Part 5: Practical Prompting Strategies
Based on hard-won experience, here are the interventions that actually work.
Pin Your Architecture
At the start of every coding session, provide a brief structural summary:
Project structure:
- model.py: PentachoronClassifier (forward, encode, decode)
- train.py: training loop, uses config.yaml
- utils.py: get_device(), load_config(), save_checkpoint()
- data.py: CrystalDataset, collate_fn
Rules:
- All device selection goes through utils.get_device()
- All config access goes through utils.load_config()
- Never inline what already exists in utils.py
This costs you 30 seconds and saves hours.
Demand Full Returns
State explicitly: "Return the complete class. Do not abbreviate, do not use ellipsis, do not use placeholder comments like '# rest of implementation.' Every method, every line."
Modern Claude handles this well. But if you don't ask, older habits can resurface under context pressure.

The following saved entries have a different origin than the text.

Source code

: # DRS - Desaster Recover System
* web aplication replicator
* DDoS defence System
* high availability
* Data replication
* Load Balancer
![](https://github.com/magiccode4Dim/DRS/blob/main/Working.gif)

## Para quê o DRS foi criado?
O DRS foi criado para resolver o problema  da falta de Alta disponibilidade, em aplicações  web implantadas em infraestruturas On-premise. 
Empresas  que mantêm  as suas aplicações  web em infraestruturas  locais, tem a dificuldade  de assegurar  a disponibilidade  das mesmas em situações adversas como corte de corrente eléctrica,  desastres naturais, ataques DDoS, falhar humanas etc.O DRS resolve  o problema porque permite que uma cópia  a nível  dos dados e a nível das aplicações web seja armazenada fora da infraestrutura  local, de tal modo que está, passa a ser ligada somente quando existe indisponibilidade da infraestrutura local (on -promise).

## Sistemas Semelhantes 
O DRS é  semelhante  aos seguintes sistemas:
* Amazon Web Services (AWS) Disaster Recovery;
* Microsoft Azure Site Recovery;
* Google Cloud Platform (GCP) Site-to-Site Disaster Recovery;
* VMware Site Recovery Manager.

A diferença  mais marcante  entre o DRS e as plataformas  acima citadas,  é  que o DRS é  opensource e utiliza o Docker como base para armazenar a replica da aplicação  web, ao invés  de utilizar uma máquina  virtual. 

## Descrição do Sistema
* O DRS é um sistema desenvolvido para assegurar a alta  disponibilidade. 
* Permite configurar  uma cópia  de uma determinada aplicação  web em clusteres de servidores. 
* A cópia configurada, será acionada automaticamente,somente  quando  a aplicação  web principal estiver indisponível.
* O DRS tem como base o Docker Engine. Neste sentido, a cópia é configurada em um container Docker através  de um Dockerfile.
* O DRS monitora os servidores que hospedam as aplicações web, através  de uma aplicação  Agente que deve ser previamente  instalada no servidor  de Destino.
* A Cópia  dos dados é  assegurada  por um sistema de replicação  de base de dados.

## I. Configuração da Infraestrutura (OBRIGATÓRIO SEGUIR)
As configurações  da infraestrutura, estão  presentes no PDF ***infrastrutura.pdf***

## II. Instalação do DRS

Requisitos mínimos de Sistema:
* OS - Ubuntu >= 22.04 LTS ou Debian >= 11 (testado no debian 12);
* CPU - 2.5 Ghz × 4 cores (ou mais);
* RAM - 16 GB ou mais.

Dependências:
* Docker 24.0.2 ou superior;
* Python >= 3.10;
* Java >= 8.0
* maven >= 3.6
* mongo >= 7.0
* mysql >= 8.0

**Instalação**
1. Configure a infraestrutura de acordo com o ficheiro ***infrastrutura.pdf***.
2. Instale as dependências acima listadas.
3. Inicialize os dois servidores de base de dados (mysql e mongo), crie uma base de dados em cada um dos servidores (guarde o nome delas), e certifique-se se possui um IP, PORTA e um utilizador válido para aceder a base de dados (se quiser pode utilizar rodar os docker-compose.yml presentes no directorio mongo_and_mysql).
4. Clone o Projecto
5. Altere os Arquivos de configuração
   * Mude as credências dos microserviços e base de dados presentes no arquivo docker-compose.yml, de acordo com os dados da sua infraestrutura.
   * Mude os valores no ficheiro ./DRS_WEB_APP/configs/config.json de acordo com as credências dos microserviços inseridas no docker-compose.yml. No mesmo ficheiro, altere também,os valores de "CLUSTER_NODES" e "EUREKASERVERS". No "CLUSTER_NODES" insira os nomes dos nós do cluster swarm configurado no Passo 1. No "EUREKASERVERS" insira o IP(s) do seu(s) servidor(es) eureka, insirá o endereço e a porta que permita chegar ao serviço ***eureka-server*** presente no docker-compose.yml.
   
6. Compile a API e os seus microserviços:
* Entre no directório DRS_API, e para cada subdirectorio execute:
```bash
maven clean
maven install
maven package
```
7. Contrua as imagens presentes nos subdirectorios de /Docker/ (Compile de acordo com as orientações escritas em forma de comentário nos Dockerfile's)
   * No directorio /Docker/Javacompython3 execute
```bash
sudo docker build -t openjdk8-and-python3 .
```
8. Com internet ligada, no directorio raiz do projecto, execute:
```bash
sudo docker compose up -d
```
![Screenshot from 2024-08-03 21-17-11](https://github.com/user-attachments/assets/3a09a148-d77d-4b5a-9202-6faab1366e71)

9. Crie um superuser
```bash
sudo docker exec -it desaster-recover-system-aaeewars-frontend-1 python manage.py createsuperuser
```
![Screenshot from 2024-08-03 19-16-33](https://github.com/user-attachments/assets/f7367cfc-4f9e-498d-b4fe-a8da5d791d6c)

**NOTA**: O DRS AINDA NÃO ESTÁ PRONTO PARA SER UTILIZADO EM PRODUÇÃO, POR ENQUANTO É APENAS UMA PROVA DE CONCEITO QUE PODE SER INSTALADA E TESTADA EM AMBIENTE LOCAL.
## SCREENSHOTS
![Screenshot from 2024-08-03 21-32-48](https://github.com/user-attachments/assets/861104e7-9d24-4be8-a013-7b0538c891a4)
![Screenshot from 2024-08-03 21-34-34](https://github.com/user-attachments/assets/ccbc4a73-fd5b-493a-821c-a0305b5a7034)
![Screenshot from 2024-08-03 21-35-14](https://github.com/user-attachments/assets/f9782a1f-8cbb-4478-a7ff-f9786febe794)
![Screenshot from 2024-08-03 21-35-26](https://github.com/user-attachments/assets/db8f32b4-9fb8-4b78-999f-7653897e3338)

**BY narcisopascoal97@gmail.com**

Require Comments as a Contract
Don't say "add comments." Say:
Every function must have:
- A one-line docstring stating purpose
- Inline comments for any non-obvious logic
- A comment before any magic number explaining its origin
Make it structural, not optional.
Audit Signatures Regularly
Every 5-10 exchanges, ask: "List all function and method signatures currently in scope. Verify argument names and types match across definitions and call sites."
This is tedious. It catches real bugs.
Restart Sessions Before Quality Degrades
If you're past exchange 15 and you notice the first sign of architectural confusion — wrong import, wrong function name, unexpected restructuring — start a new session. Paste in the current state of your actual files. Don't try to correct course in a degraded context.
Part 6: A Note on Finetuning and the Future
The failure modes documented here are addressable. They are not random hallucinations — they are systematic patterns with identifiable causes. This means they are, in principle, targets for:
- Finetuning: Training on long-context coding sessions with explicit penalties for signature drift, import inconsistency, and architectural deviation.
- Reinforcement from human feedback: Specifically rewarding architectural consistency over sessions, not just per-response correctness.
- Tool-augmented generation: Giving the model access to grep, find, and AST analysis on the actual codebase so it doesn't have to reconstruct file structure from memory.
- Explicit self-checking: Training the model to run its own signature audits before returning code, the same way a human developer runs tests before committing.
These aren't speculative improvements. They're engineering problems with known solutions. The question is when they'll be implemented at scale, not whether they can be.
Until then: know your tool's limits, prompt defensively, and keep your sessions short.
Written collaboratively by a human who's tired of rewriting code and an AI that's tired of pretending the rewrites aren't its fault.